Le sarebbe sembrato ipocrita starsene seduta tra familiari e amici. In realtà, Alex per lei era un’estranea.

Questa è la frase che, in un certo senso, racchiude la visione che il lettore ha di Alex, chiamata La principessa di ghiaccio non solo perché viene ritrovata in una vasca sporca di sangue e semi congelata, ma perché nel corso del libro, si scopre che chi credeva di conoscerla non sapeva quasi nulla di lei.

Quando ho iniziato a leggere La principessa di ghiaccio ero certa che alla fine sarebbe venuta fuori una recensione completamente negativa, perché io i gialli proprio non riesco a farmeli piacere e non credevo sarei stata capace di essere obiettiva. E invece, sorprendentemente, eccomi qui a recensire positivamente (per gran parte) una storia che offre un “giallo piacevole” e un mistero avvincente ma mai pesante.

Un libro che offre molti spunti di riflessione sulla psicologia umana e lo fa tramite un caleidoscopio di avvenimenti ed emozioni che non lascerà indifferente nessun lettore. Nemmeno quelli che, come me, non amano il genere.

Del libro mi sono piaciuti i personaggi: tutti con un qualcosa da offrire, con una voce propria che, seppur secondaria per alcuni più che per altri, non si lascia oscurare dai principali protagonisti. Per certi versi credo che definirei questo una sorta di romanzo corale, anche se non nel senso stretto del termine. Bella l’ambientazione con viste mozzafiato che sono capaci di togliere il respiro anche solo immaginandosele attraverso le parole della scrittrice. Fluido il linguaggio, scorrevole e godibilmente leggibile.

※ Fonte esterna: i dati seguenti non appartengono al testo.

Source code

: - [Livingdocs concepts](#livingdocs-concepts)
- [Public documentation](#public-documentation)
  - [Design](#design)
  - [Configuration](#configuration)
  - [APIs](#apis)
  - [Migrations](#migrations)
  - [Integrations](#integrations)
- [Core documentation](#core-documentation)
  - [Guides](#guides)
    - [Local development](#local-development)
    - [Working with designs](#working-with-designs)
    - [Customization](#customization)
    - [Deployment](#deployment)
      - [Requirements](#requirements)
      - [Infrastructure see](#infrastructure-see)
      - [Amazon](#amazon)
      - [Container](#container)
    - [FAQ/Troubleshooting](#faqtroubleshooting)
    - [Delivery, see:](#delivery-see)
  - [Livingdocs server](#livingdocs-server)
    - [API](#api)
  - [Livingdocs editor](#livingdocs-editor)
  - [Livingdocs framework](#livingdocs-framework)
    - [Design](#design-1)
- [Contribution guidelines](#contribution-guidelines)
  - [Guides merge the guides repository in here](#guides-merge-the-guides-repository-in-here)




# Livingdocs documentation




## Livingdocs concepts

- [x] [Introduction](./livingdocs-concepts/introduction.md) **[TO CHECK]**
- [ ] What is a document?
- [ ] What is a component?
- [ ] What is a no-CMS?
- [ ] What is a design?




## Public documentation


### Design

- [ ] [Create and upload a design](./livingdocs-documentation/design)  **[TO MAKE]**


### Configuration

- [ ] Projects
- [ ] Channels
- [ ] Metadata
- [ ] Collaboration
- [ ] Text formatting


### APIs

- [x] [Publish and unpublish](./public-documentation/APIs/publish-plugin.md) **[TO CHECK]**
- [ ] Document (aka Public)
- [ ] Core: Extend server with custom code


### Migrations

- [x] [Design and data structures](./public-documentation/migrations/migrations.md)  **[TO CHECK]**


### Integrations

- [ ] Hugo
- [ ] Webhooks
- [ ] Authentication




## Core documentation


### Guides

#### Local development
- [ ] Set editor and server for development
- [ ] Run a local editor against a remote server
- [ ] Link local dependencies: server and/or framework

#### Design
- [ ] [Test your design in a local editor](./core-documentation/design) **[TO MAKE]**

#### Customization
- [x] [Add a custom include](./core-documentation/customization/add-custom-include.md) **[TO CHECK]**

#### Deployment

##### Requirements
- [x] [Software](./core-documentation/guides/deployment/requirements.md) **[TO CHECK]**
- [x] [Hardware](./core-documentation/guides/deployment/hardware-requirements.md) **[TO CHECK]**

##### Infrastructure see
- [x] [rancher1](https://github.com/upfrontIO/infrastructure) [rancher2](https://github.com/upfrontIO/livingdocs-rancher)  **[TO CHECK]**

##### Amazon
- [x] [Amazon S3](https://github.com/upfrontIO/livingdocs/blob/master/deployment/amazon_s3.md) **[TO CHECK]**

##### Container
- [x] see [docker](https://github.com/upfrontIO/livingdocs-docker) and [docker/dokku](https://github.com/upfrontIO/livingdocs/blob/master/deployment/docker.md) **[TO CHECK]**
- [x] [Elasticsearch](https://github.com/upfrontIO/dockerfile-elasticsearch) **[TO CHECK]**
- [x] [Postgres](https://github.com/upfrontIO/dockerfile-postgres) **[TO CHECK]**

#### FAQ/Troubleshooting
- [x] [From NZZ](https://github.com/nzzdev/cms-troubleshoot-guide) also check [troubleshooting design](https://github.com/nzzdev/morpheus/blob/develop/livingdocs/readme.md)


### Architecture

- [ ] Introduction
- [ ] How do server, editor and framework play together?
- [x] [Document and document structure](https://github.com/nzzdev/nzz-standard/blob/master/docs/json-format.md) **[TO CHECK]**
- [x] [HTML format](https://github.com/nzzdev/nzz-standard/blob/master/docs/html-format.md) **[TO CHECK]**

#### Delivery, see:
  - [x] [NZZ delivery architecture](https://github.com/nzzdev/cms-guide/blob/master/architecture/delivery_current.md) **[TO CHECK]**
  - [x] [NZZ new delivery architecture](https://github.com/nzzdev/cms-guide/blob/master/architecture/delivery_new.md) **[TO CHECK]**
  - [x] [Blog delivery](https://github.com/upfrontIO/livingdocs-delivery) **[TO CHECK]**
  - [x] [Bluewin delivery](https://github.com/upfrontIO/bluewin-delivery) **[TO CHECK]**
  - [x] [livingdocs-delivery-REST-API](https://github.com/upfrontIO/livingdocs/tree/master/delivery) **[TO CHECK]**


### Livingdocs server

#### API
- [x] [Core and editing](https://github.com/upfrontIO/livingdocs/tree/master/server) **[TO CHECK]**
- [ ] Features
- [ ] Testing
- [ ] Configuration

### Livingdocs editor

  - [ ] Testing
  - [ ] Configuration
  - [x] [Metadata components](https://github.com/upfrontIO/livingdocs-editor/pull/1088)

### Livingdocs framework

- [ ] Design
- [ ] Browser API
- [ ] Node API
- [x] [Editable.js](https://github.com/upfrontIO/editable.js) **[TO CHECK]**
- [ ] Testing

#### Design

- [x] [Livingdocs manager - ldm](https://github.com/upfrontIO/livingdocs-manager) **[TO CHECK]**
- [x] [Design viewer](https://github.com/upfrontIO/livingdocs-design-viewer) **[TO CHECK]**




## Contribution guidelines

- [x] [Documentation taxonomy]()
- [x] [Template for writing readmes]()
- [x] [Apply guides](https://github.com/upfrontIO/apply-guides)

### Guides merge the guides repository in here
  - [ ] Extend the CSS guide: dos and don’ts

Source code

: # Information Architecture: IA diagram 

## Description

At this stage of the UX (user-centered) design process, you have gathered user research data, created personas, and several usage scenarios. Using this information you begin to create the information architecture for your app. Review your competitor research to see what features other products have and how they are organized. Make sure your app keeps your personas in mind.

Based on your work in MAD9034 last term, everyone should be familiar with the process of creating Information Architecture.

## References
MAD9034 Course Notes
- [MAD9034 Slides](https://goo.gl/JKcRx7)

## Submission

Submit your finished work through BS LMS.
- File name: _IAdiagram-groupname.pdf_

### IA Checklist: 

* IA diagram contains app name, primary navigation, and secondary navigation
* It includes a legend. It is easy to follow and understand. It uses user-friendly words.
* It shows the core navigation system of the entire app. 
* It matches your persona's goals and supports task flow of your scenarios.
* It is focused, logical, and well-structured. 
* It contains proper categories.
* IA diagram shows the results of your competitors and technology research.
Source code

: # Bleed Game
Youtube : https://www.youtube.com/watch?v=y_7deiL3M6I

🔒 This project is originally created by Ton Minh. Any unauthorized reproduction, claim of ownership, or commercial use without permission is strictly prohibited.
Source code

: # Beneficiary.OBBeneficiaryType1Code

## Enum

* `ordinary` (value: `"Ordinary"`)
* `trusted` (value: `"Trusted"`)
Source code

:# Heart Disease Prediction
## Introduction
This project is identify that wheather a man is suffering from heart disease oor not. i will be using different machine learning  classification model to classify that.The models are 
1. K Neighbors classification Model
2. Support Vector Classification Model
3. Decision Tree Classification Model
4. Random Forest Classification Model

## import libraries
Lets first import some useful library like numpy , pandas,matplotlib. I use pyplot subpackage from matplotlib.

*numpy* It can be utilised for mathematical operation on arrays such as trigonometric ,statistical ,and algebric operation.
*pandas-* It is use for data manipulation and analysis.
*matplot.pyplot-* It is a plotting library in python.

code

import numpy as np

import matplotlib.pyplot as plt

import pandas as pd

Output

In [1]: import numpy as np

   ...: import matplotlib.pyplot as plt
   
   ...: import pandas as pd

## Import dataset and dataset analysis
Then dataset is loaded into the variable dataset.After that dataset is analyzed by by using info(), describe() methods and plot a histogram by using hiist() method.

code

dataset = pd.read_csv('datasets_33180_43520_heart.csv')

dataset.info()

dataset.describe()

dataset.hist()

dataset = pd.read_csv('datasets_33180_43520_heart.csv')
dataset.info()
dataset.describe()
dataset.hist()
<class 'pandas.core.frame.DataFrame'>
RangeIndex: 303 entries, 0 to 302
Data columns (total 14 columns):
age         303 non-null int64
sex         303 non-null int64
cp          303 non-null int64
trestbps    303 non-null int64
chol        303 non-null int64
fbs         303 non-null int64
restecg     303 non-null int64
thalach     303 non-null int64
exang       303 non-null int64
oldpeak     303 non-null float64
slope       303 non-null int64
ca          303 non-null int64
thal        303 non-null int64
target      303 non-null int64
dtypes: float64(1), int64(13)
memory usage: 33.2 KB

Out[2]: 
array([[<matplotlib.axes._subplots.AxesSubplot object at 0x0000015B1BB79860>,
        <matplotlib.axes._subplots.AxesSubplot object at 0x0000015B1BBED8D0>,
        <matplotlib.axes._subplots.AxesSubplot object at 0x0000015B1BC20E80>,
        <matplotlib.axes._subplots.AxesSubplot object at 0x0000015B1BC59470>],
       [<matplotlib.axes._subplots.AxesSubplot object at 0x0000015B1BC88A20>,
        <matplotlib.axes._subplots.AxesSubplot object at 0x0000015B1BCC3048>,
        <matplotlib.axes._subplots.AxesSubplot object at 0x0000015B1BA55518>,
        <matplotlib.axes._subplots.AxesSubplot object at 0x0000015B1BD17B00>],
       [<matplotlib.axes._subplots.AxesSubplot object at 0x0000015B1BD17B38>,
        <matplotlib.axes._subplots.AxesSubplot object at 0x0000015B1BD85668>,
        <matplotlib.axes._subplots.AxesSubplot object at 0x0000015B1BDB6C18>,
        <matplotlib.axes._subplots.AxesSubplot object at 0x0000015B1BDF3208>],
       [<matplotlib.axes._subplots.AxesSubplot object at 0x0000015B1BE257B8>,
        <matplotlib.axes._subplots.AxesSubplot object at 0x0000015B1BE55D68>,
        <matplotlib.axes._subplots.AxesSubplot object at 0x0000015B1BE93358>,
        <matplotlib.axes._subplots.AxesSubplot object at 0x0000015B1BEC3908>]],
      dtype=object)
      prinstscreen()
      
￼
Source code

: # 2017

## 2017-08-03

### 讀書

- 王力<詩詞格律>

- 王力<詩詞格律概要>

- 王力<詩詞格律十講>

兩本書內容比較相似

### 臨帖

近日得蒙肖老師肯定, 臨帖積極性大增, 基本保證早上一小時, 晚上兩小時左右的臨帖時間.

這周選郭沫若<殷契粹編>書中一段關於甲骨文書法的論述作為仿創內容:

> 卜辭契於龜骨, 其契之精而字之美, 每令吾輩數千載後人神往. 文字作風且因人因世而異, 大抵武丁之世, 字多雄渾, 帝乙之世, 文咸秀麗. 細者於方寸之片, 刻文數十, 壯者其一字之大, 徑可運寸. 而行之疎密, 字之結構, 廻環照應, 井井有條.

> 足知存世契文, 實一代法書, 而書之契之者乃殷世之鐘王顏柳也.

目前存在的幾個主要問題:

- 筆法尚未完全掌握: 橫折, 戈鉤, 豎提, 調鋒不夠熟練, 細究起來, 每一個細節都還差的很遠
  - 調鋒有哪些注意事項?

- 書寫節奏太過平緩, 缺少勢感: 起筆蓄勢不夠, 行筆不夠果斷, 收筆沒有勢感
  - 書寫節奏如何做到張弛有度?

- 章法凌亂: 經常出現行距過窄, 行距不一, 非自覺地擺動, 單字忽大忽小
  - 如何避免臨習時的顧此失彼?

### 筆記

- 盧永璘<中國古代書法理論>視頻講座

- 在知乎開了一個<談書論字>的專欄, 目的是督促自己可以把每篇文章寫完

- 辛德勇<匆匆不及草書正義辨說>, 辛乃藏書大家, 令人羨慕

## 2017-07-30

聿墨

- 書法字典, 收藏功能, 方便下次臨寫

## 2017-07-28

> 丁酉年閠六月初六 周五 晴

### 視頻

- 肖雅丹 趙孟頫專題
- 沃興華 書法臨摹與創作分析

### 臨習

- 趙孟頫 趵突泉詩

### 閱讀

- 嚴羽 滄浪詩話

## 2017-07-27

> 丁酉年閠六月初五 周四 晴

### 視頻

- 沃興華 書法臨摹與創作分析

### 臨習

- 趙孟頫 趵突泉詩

Invece non mi sono piaciuti alcuni personaggi. So che sembra un controsenso considerato che ho sostenuto che sono tutti validi ma, per esempio, alcune azioni di Erica, la leggerezza con cui le compie, risultano un po’ difficili da credere. Io, da scrittrice quale aspiro a essere, credo che chi legge debba immedesimarsi con i personaggi di cui legge e trovo un po’ difficile credere che mi metterei a frugare nel cassetto della biancheria della casa dentro la quale ho trovato la mia amica morta nella vasca da bagno. Probabilmente non vorrei vederla nemmeno in cartolina quella casa dopo una simile tragedia. E poi alcuni rapporti personali tra i personaggi; come ad esempio Erica e Dan che si sono tanto amati ma poi si sono lasciati diventando migliori amici li trovo inverosimili. Senza dubbio tra ex ci può essere tanto rispetto e stima reciproca e un rapporto civile e sereno… ma penso che l’amicizia sia un’altra cosa.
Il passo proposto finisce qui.